TO DO:
Would you please set down the lines of the data from the one containing "23 (7/4/2024) 🌟" to the final line, exactly and only those?

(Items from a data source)

-------

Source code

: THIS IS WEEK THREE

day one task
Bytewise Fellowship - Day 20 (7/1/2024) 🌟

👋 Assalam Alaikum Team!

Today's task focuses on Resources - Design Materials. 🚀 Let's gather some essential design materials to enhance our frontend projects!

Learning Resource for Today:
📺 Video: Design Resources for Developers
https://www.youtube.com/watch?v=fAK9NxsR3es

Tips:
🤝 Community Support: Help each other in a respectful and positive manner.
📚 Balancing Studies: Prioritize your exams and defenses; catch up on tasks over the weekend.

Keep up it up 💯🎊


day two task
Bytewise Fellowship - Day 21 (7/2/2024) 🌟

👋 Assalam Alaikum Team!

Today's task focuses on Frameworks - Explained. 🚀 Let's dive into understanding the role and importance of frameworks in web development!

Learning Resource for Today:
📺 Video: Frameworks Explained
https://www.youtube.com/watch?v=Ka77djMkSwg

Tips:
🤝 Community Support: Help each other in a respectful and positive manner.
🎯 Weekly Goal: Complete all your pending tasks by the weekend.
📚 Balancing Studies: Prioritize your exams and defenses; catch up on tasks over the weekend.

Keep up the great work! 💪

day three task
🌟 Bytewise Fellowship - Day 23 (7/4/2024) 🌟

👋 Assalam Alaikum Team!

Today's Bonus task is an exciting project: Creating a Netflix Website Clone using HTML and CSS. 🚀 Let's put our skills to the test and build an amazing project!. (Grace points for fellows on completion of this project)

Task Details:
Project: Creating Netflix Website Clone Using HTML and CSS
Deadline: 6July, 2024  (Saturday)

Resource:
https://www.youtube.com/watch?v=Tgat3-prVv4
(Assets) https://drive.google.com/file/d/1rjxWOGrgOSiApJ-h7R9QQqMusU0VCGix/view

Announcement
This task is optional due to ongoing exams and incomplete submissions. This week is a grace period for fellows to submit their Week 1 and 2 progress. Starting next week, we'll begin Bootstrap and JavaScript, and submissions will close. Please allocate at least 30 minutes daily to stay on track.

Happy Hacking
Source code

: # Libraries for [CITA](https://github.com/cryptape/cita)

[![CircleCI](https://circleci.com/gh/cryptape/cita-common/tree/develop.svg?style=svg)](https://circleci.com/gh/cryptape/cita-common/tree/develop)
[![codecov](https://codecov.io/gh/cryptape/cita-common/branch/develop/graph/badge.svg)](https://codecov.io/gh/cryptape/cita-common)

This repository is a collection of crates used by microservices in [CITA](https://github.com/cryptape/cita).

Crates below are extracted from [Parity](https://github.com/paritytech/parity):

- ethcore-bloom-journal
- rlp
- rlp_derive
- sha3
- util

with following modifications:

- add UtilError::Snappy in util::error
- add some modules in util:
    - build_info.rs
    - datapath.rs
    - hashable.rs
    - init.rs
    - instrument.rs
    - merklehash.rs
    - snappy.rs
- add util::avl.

-------

YOUR SOLUTION:
🌟 Bytewise Fellowship - Day 23 (7/4/2024) 🌟

👋 Assalam Alaikum Team!

Today's Bonus task is an exciting project: Creating a Netflix Website Clone using HTML and CSS. 🚀 Let's put our skills to the test and build an amazing project!. (Grace points for fellows on completion of this project)

Task Details:
Project: Creating Netflix Website Clone Using HTML and CSS
Deadline: 6July, 2024  (Saturday)

Resource:
https://www.youtube.com/watch?v=Tgat3-prVv4
(Assets) https://drive.google.com/file/d/1rjxWOGrgOSiApJ-h7R9QQqMusU0VCGix/view

Announcement
This task is optional due to ongoing exams and incomplete submissions. This week is a grace period for fellows to submit their Week 1 and 2 progress. Starting next week, we'll begin Bootstrap and JavaScript, and submissions will close. Please allocate at least 30 minutes daily to stay on track.

Happy Hacking
Source code

: # Libraries for [CITA](https://github.com/cryptape/cita)

[![CircleCI](https://circleci.com/gh/cryptape/cita-common/tree/develop.svg?style=svg)](https://circleci.com/gh/cryptape/cita-common/tree/develop)
[![codecov](https://codecov.io/gh/cryptape/cita-common/branch/develop/graph/badge.svg)](https://codecov.io/gh/cryptape/cita-common)

This repository is a collection of crates used by microservices in [CITA](https://github.com/cryptape/cita).

Crates below are extracted from [Parity](https://github.com/paritytech/parity):

- ethcore-bloom-journal
- rlp
- rlp_derive
- sha3
- util

with following modifications:

- add UtilError::Snappy in util::error
- add some modules in util:
    - build_info.rs
    - datapath.rs
    - hashable.rs
    - init.rs
    - instrument.rs
    - merklehash.rs
    - snappy.rs
- add util::avl.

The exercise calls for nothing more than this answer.